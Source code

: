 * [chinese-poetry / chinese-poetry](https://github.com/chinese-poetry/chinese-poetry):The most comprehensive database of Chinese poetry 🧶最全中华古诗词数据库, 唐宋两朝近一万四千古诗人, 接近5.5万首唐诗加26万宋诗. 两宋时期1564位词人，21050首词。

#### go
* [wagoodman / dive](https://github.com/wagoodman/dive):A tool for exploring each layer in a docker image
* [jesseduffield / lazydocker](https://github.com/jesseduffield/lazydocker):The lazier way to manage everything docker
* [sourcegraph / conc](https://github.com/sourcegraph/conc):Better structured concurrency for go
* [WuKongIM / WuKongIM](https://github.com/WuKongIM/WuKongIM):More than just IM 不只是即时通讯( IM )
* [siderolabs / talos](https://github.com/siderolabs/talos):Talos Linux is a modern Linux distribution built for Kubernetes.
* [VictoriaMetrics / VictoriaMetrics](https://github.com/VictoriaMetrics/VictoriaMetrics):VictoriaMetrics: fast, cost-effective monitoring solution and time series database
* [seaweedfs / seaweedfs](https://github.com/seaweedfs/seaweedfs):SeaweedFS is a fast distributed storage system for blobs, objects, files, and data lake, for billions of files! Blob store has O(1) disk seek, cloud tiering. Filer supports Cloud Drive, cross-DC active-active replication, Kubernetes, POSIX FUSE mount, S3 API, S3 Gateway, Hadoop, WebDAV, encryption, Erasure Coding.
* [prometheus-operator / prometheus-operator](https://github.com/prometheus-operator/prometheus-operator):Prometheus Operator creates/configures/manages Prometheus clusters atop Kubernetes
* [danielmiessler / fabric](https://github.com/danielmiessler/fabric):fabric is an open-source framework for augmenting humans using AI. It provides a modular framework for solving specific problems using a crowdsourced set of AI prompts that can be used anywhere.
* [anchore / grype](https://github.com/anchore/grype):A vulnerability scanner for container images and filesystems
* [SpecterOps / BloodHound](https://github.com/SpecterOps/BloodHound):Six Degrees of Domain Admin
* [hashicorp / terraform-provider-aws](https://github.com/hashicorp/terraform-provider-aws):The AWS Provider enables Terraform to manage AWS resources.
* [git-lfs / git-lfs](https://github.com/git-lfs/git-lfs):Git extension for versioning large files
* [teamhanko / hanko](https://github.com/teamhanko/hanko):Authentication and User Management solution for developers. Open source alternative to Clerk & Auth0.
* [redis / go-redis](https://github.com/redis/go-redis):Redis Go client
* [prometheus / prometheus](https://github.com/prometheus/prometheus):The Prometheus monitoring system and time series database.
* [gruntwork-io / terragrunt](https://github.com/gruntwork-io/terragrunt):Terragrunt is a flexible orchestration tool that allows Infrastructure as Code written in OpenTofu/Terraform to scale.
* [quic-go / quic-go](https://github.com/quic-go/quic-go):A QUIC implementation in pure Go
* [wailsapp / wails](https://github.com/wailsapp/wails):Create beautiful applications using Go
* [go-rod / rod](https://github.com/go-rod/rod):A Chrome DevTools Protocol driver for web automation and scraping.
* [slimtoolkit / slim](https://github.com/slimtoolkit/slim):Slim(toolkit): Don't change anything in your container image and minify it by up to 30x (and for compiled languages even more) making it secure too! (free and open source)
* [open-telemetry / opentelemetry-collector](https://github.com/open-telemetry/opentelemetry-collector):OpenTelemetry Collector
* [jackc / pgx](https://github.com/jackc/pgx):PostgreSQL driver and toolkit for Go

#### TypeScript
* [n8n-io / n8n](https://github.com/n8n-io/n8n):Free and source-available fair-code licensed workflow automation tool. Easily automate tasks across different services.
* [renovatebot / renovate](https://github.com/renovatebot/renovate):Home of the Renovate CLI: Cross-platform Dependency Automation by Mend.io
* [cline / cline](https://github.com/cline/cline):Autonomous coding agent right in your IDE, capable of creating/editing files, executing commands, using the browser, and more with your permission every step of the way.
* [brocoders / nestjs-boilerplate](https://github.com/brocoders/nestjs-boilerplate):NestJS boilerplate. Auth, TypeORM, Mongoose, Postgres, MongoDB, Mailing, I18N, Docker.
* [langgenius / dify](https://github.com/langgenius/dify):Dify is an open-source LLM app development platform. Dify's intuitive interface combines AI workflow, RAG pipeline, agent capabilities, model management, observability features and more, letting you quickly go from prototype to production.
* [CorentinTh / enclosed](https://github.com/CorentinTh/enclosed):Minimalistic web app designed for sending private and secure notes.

Goal of the exercise –
Return word for word the lines above from the line with "#### TypeScript" to the line with "Automation by Mend.io", including both and leaving out all others.

Completed task –
#### TypeScript
* [n8n-io / n8n](https://github.com/n8n-io/n8n):Free and source-available fair-code licensed workflow automation tool. Easily automate tasks across different services.
* [renovatebot / renovate](https://github.com/renovatebot/renovate):Home of the Renovate CLI: Cross-platform Dependency Automation by Mend.io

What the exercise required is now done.